Mukhtar Mai revisits ordeal through Thumbprint

Mukhtar Mai travels to LA to watch Thumbprint, which recounts her 2002 rape and decision to take her attackers to court.

Opera Mukhtar Mai Oakistan rape victim homage
Mai says her story has empowered women in her village and beyond [Robyn Beck/AFP]

Fifteen years after her gang rape by a local clan in her village in Pakistan, Mukhtar Mai is reliving her ordeal, but also her courage, through a US opera inspired by her story.

The opera, by composer Kamala Sankaram and librettist Susan Yankowitz, recounts Mai’s 2002 rape and her decision to defy her attackers and take them to court.

Mai was raped with the approval of the village council as punishment after her 12-year-old brother was falsely accused of having an illicit relationship with a woman from the dominant clan in the village.

She travelled this week from her home, in the remote Pakistani village of Meerwala, to attend the west coast premiere.

“I was very emotional when I first started watching it and began reliving the incident in my mind,” Mai, 37, told AFP news agency after attending the Los Angeles premiere of Thumbprint on Friday.

“But then as the opera progressed, it became easier to watch and I felt more courage.”

It was an unusual move in male-dominated Pakistan, where a woman who suffers such a crime often commits suicide rather than endure the stigma and shame associated with it.

Thumbprint first opened in New York in 2014, but Mai had never seen the opera.

While the story on stage ends when Mai’s rapists have been sentenced to death; in reality, her attackers walked free.

They are seemingly going about their daily life with total impunity after their sentences were overturned on appeal.

“My rapists live across from my house and I try not to cross paths with them,” said Mai, who used compensation money from her case to start several schools and a women’s shelter in her village.

READ MORE: India – Men gang-rape woman, smash skull with bricks

“When I walk past, they taunt me and make catcalls.”

In an added strange twist to her story, the children of her rapists attend her school and the daughters of some of the village elders who ordered her rape have sought refuge at her shelter.

“Even though some members of my own family were outraged, I told them I could not turn away the kids as the school is here to serve everyone in the community,” she said.

In 2005, Mai’s name was placed on the country’s Exit Control List after it emerged she was scheduled to fly to London at the invitation of Amnesty International, the rights advocacy group.
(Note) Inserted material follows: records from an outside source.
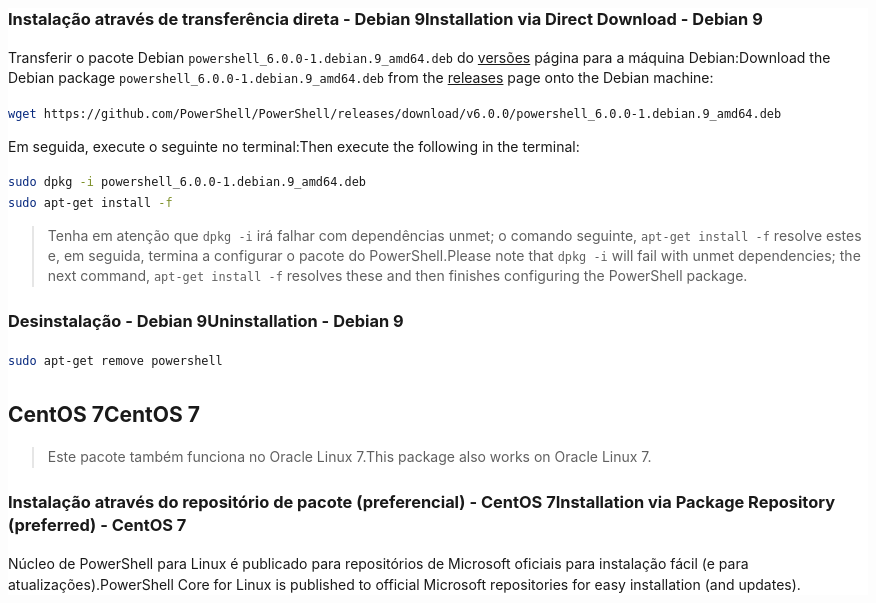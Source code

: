 ### <a name="installation-via-direct-download---debian-9"></a><span data-ttu-id="aa2c5-152">Instalação através de transferência direta - Debian 9</span><span class="sxs-lookup"><span data-stu-id="aa2c5-152">Installation via Direct Download - Debian 9</span></span>

<span data-ttu-id="aa2c5-153">Transferir o pacote Debian `powershell_6.0.0-1.debian.9_amd64.deb` do [versões][] página para a máquina Debian:</span><span class="sxs-lookup"><span data-stu-id="aa2c5-153">Download the Debian package `powershell_6.0.0-1.debian.9_amd64.deb` from the [releases][] page onto the Debian machine:</span></span>

```sh
wget https://github.com/PowerShell/PowerShell/releases/download/v6.0.0/powershell_6.0.0-1.debian.9_amd64.deb
```

<span data-ttu-id="aa2c5-154">Em seguida, execute o seguinte no terminal:</span><span class="sxs-lookup"><span data-stu-id="aa2c5-154">Then execute the following in the terminal:</span></span>

```sh
sudo dpkg -i powershell_6.0.0-1.debian.9_amd64.deb
sudo apt-get install -f
```

> <span data-ttu-id="aa2c5-155">Tenha em atenção que `dpkg -i` irá falhar com dependências unmet; o comando seguinte, `apt-get install -f` resolve estes e, em seguida, termina a configurar o pacote do PowerShell.</span><span class="sxs-lookup"><span data-stu-id="aa2c5-155">Please note that `dpkg -i` will fail with unmet dependencies; the next command, `apt-get install -f` resolves these and then finishes configuring the PowerShell package.</span></span>

### <a name="uninstallation---debian-9"></a><span data-ttu-id="aa2c5-156">Desinstalação - Debian 9</span><span class="sxs-lookup"><span data-stu-id="aa2c5-156">Uninstallation - Debian 9</span></span>

```sh
sudo apt-get remove powershell
```

## <a name="centos-7"></a><span data-ttu-id="aa2c5-157">CentOS 7</span><span class="sxs-lookup"><span data-stu-id="aa2c5-157">CentOS 7</span></span>

> <span data-ttu-id="aa2c5-158">Este pacote também funciona no Oracle Linux 7.</span><span class="sxs-lookup"><span data-stu-id="aa2c5-158">This package also works on Oracle Linux 7.</span></span>

### <a name="installation-via-package-repository-preferred---centos-7"></a><span data-ttu-id="aa2c5-159">Instalação através do repositório de pacote (preferencial) - CentOS 7</span><span class="sxs-lookup"><span data-stu-id="aa2c5-159">Installation via Package Repository (preferred) - CentOS 7</span></span>

<span data-ttu-id="aa2c5-160">Núcleo de PowerShell para Linux é publicado para repositórios de Microsoft oficiais para instalação fácil (e para atualizações).</span><span class="sxs-lookup"><span data-stu-id="aa2c5-160">PowerShell Core for Linux is published to official Microsoft repositories for easy installation (and updates).</span></span>


[u14]: #ubuntu-1404
[u16]: #ubuntu-1604
[u17]: #ubuntu-1704
[deb8]: #debian-8
[deb9]: #debian-9
[cos]: #centos-7
[rhel7]: #red-hat-enterprise-linux-rhel-7
[opensuse]: #opensuse-422
[fed25]: #fedora-25
[fed26]: #fedora-26
[arch]: #arch-linux
[lai]: #linux-appimage
[mac]: #macos-1012
[tar]: #binary-archives
[CentOS 7]: https://www.centos.org/download/
[arquitetura Linux]: https://www.archlinux.org/download/
[Arch Linux]: https://www.archlinux.org/download/
[arch-release]: https://aur.archlinux.org/packages/powershell/
[arch-git]: https://aur.archlinux.org/packages/powershell-git/
[arch-bin]: https://aur.archlinux.org/packages/powershell-bin/
[appimage]: http://appimage.org/
[brew]: http://brew.sh/
[cask]: https://caskroom.github.io/
[amazon-dockerfile]: https://github.com/PowerShell/PowerShell/blob/master/docker/community/amazonlinux/Dockerfile
[versões]: https://github.com/PowerShell/PowerShell/releases/latest
[releases]: https://github.com/PowerShell/PowerShell/releases/latest
[xdg-bds]: https://specifications.freedesktop.org/basedir-spec/basedir-spec-latest.html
Pervez Musharraf, the then Pakistan president, admitted it was the case because he did not “want to project a bad image of Pakistan”. 

Delayed justice

Mai acknowledged that her story had empowered women in her village and beyond, giving them the courage to stand for their rights.

But she said she held little hope that the legal system in Pakistan would ever deliver her justice.

High costs, heavy delays, the lengthy appeals process and the dangers associated with producing witnesses has had a huge effect on getting justice for rape victims in Pakistan, according to aid workers.

“The delays are astounding. It may take five to seven years for a case to finish,” Maliha Zia, associate director at Legal Aid Society, told Al Jazeera.

“You have to go to court day in, day out and even when you’re there, you don’t know when your turn will come. In addition, this culture of counterclaims and countercases prolongs the issue even further.”

I would like for the people who committed this crime to be identified and come face to face with what they did

by Mukhtar Mai

The unequal power system in Pakistan has also had a lot of influence on the fate of rape allegations, argued Zia.

“But what it has done is open up a dialogue about the topic. Now, there’s less shame in reporting rape. The situation hasn’t improved immensely but there are discussions taking place as to how to take it forward.”

Mai, meanwhile, doubts the opera will ever be shown in Pakistan, where it would certainly hit a nerve.

“I would like it to be shown everywhere,” she said. “And I would like for the people who committed this crime to be identified and come face to face with what they did.”

Zia believes that while there will be mixed feelings were the opera to be shown in Pakistan, it will be a “welcome thing for people in Pakistan to watch”.

“There’s a pro-Mai and anti-Mai camp in Pakistan. Many people feel she shouldn’t have publicised it and it damaged Pakistan’s reputation. Others are saying that it was correct to be reported because it’s a fact it happened,” she said.

“While the government has taken ownership of the legislation, I have my reservations about the laws. But we’ve seen some positive steps and, hopefully, a screening here in Pakistan may be the start of another conversation.”